▶ **MATERIAL PROVIDED**:
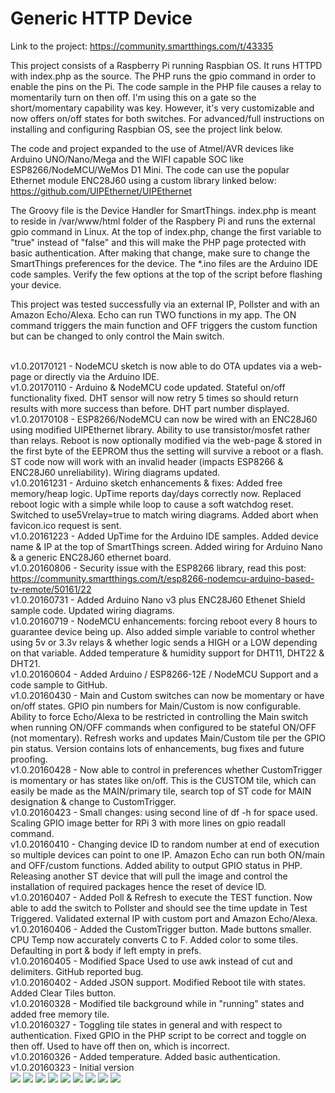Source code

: # Generic HTTP Device
Link to the project: https://community.smartthings.com/t/43335

This project consists of a Raspberry Pi running Raspbian OS. It runs HTTPD with index.php as the source. The PHP runs the gpio command in order to enable the pins on the Pi. The code sample in the PHP file causes a relay to momentarily turn on then off. I'm using this on a gate so the short/momentary capability was key. However, it's very customizable and now offers on/off states for both switches. For advanced/full instructions on installing and configuring Raspbian OS, see the project link below.

The code and project expanded to the use of Atmel/AVR devices like Arduino UNO/Nano/Mega and the WIFI capable SOC like ESP8266/NodeMCU/WeMos D1 Mini. The code can use the popular Ethernet module ENC28J60 using a custom library linked below:
https://github.com/UIPEthernet/UIPEthernet

The Groovy file is the Device Handler for SmartThings.
index.php is meant to reside in /var/www/html folder of the Raspbery Pi and runs the external gpio command in Linux.
At the top of index.php, change the first variable to "true" instead of "false" and this will make the PHP page protected with basic authentication. After making that change, make sure to change the SmartThings preferences for the device.
The *.ino files are the Arduino IDE code samples. Verify the few options at the top of the script before flashing your device.

This project was tested successfully via an external IP, Pollster and with an Amazon Echo/Alexa. Echo can run TWO functions in my app. The ON command triggers the main function and OFF triggers the custom function but can be changed to only control the Main switch.

</br>v1.0.20170121 - NodeMCU sketch is now able to do OTA updates via a web-page or directly via the Arduino IDE.
</br>v1.0.20170110 - Arduino & NodeMCU code updated. Stateful on/off functionality fixed. DHT sensor will now retry 5 times so should return results with more success than before. DHT part number displayed.
</br>v1.0.20170108 - ESP8266/NodeMCU can now be wired with an ENC28J60 using modified UIPEthernet library. Ability to use transistor/mosfet rather than relays. Reboot is now optionally modified via the web-page & stored in the first byte of the EEPROM thus the setting will survive a reboot or a flash. ST code now will work with an invalid header (impacts ESP8266 & ENC28J60 unreliability). Wiring diagrams updated.
</br>v1.0.20161231 - Arduino sketch enhancements & fixes: Added free memory/heap logic. UpTime reports day/days correctly now. Replaced reboot logic with a simple while loop to cause a soft watchdog reset. Switched to use5Vrelay=true to match wiring diagrams. Added abort when favicon.ico request is sent.
</br>v1.0.20161223 - Added UpTime for the Arduino IDE samples. Added device name & IP at the top of SmartThings screen. Added wiring for Arduino Nano & a generic ENC28J60 ethernet board.
</br>v1.0.20160806 - Security issue with the ESP8266 library, read this post: https://community.smartthings.com/t/esp8266-nodemcu-arduino-based-tv-remote/50161/22
</br>v1.0.20160731 - Added Arduino Nano v3 plus ENC28J60 Ethenet Shield sample code. Updated wiring diagrams.
</br>v1.0.20160719 - NodeMCU enhancements: forcing reboot every 8 hours to guarantee device being up. Also added simple variable to control whether using 5v or 3.3v relays & whether logic sends a HIGH or a LOW depending on that variable. Added temperature & humidity support for DHT11, DHT22 & DHT21.
</br>v1.0.20160604 - Added Arduino / ESP8266-12E / NodeMCU Support and a code sample to GitHub.
</br>v1.0.20160430 - Main and Custom switches can now be momentary or have on/off states. GPIO pin numbers for Main/Custom is now configurable. Ability to force Echo/Alexa to be restricted in controlling the Main switch when running ON/OFF commands when configured to be stateful ON/OFF (not momentary). Refresh works and updates Main/Custom tile per the GPIO pin status. Version contains lots of enhancements, bug fixes and future proofing.
</br>v1.0.20160428 - Now able to control in preferences whether CustomTrigger is momentary or has states like on/off. This is the CUSTOM tile, which can easily be made as the MAIN/primary tile, search top of ST code for MAIN designation & change to CustomTrigger.
</br>v1.0.20160423 - Small changes: using second line of df -h for space used. Scaling GPIO image better for RPi 3 with more lines on gpio readall command.
</br>v1.0.20160410 - Changing device ID to random number at end of execution so multiple devices can point to one IP. Amazon Echo can run both ON/main and OFF/custom functions. Added ability to output GPIO status in PHP. Releasing another ST device that will pull the image and control the installation of required packages hence the reset of device ID.
</br>v1.0.20160407 - Added Poll & Refresh to execute the TEST function. Now able to add the switch to Pollster and should see the time update in Test Triggered. Validated external IP with custom port and Amazon Echo/Alexa.
</br>v1.0.20160406 - Added the CustomTrigger button. Made buttons smaller. CPU Temp now accurately converts C to F. Added color to some tiles. Defaulting in port & body if left empty in prefs.
</br>v1.0.20160405 - Modified Space Used to use awk instead of cut and delimiters. GitHub reported bug.
</br>v1.0.20160402 - Added JSON support. Modified Reboot tile with states. Added Clear Tiles button.
</br>v1.0.20160328 - Modified tile background while in "running" states and added free memory tile.
</br>v1.0.20160327 - Toggling tile states in general and with respect to authentication. Fixed GPIO in the PHP script to be correct and toggle on then off. Used to have off then on, which is incorrect.
</br>v1.0.20160326 - Added temperature. Added basic authentication.
</br>v1.0.20160323 - Initial version
</br>
<img src="https://raw.githubusercontent.com/JZ-SmartThings/SmartThings/master/Devices/Generic%20HTTP%20Device/Screenshot_Android_App.png">
<img src="https://raw.githubusercontent.com/JZ-SmartThings/SmartThings/master/Devices/Generic%20HTTP%20Device/Screenshot_PHP_Page.png">
<img src="https://raw.githubusercontent.com/JZ-SmartThings/SmartThings/master/Devices/Generic%20HTTP%20Device/Screenshot_Arduino.png">
<img src="https://raw.githubusercontent.com/JZ-SmartThings/SmartThings/master/Devices/Generic%20HTTP%20Device/Screenhot_Prototype.jpg">
<img src="https://raw.githubusercontent.com/JZ-SmartThings/SmartThings/master/Devices/Generic%20HTTP%20Device/WIRING/NodeMCU-DualRelay5V.png">
<img src="https://raw.githubusercontent.com/JZ-SmartThings/SmartThings/master/Devices/Generic%20HTTP%20Device/WIRING/NodeMCU-ENC28J60-DualRelay5V.png">
<img src="https://raw.githubusercontent.com/JZ-SmartThings/SmartThings/master/Devices/Generic%20HTTP%20Device/WIRING/ArduinoNano-DualRelay5V.png">
<img src="https://raw.githubusercontent.com/JZ-SmartThings/SmartThings/master/Devices/Generic%20HTTP%20Device/WIRING/ArduinoNano-ENC28J60-DualRelay5V.png">
<img src="https://raw.githubusercontent.com/JZ-SmartThings/SmartThings/master/Devices/Generic%20HTTP%20Device/WIRING/ArduinoUNO-ENC28J60-DualRelay5V.png">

▶ **REQUIRED ACTION**:
All lines above holding the word "more" make up the answer; copy each one.

▶ **SOLUTION**:
</br>v1.0.20170110 - Arduino & NodeMCU code updated. Stateful on/off functionality fixed. DHT sensor will now retry 5 times so should return results with more success than before. DHT part number displayed.
</br>v1.0.20160423 - Small changes: using second line of df -h for space used. Scaling GPIO image better for RPi 3 with more lines on gpio readall command.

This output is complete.